_Work to be completed_
In the records below, count every line where the string "smiley" appears, and reply with the count only.

Segment Start: Extracted entries

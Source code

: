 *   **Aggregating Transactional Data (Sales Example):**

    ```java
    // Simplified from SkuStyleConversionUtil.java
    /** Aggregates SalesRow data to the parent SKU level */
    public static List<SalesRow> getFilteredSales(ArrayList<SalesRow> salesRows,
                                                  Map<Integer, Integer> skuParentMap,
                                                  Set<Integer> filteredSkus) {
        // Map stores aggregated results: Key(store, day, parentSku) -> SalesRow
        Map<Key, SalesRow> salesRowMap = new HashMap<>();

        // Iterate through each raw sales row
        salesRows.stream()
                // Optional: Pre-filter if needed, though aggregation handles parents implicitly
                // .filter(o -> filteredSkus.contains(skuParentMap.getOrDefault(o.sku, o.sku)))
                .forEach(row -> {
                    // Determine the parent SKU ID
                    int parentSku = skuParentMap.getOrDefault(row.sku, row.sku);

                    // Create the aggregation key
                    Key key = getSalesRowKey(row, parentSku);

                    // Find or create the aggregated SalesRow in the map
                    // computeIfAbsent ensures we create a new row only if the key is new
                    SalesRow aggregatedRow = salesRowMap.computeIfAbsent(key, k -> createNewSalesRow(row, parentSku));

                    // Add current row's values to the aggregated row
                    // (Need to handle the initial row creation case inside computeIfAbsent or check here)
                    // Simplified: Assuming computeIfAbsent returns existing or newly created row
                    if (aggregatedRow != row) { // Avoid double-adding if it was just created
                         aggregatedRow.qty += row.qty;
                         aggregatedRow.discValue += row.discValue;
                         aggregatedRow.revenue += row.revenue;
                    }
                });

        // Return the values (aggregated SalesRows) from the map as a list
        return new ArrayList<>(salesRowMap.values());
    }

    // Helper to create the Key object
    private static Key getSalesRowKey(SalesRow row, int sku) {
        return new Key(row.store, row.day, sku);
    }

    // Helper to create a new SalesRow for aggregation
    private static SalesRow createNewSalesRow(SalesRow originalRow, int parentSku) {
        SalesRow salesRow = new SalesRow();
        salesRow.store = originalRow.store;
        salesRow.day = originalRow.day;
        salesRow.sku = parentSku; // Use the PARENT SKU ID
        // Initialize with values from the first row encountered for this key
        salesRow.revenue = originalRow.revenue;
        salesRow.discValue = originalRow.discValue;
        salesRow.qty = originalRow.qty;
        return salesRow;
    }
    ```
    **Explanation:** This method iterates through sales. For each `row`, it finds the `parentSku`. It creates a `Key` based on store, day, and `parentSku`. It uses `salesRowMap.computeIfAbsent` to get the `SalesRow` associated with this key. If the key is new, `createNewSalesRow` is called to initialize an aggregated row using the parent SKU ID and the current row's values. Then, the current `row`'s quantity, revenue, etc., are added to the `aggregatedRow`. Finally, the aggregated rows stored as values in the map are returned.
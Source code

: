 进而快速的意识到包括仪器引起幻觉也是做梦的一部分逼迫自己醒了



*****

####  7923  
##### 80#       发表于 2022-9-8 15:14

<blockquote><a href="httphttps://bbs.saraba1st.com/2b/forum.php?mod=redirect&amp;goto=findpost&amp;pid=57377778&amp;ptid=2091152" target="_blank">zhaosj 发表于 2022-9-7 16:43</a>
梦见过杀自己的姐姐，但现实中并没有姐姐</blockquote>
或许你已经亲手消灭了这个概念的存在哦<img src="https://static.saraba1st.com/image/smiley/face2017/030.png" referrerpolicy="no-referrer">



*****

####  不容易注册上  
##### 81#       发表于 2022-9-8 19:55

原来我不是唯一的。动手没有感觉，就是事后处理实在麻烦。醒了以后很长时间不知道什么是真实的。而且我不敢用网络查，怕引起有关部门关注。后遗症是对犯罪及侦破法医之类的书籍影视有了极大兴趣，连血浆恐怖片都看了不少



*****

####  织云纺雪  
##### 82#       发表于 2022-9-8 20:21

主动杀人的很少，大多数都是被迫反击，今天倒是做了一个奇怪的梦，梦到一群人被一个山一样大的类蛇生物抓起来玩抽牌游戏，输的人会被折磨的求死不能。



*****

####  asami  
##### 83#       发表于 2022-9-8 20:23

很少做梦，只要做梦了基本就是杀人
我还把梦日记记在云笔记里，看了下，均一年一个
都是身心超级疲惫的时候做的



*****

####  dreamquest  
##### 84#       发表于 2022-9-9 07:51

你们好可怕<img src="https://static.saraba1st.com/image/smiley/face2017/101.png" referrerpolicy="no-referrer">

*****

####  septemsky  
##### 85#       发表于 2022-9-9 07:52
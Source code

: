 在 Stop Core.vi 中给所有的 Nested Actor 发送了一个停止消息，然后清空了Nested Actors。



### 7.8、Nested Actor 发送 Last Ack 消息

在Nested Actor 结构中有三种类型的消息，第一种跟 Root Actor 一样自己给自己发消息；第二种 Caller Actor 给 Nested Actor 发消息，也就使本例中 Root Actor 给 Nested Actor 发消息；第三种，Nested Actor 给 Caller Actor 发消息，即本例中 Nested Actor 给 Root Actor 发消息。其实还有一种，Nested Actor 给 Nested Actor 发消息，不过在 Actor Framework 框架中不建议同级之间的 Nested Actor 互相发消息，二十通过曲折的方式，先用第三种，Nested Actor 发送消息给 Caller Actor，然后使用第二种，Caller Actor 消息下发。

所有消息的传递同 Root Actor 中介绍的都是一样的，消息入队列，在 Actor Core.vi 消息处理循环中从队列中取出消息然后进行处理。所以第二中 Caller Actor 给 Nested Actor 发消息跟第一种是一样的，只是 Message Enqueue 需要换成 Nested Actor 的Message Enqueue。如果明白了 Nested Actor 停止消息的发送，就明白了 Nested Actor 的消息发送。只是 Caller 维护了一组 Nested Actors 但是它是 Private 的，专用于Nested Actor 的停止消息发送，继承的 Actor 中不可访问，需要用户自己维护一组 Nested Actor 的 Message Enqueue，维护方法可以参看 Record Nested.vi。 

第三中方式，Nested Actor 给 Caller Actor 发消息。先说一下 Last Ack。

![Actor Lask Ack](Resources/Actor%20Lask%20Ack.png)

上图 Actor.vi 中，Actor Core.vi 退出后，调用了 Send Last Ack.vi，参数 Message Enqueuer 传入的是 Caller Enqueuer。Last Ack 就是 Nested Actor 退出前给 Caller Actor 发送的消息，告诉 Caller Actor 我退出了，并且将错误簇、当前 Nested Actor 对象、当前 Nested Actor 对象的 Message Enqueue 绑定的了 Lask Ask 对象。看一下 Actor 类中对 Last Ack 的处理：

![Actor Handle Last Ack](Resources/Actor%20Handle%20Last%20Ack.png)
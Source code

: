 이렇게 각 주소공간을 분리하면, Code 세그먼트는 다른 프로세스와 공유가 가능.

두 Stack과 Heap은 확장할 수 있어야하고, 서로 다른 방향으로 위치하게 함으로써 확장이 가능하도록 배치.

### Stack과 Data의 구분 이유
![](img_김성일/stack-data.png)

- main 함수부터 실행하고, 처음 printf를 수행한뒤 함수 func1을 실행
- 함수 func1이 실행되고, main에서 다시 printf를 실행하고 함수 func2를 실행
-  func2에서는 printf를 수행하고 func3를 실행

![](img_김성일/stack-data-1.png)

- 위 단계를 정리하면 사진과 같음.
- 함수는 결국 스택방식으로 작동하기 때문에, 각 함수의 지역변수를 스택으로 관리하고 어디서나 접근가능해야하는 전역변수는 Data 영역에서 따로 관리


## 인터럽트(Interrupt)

Segment End: Extracted entries

_Response to this exercise_
2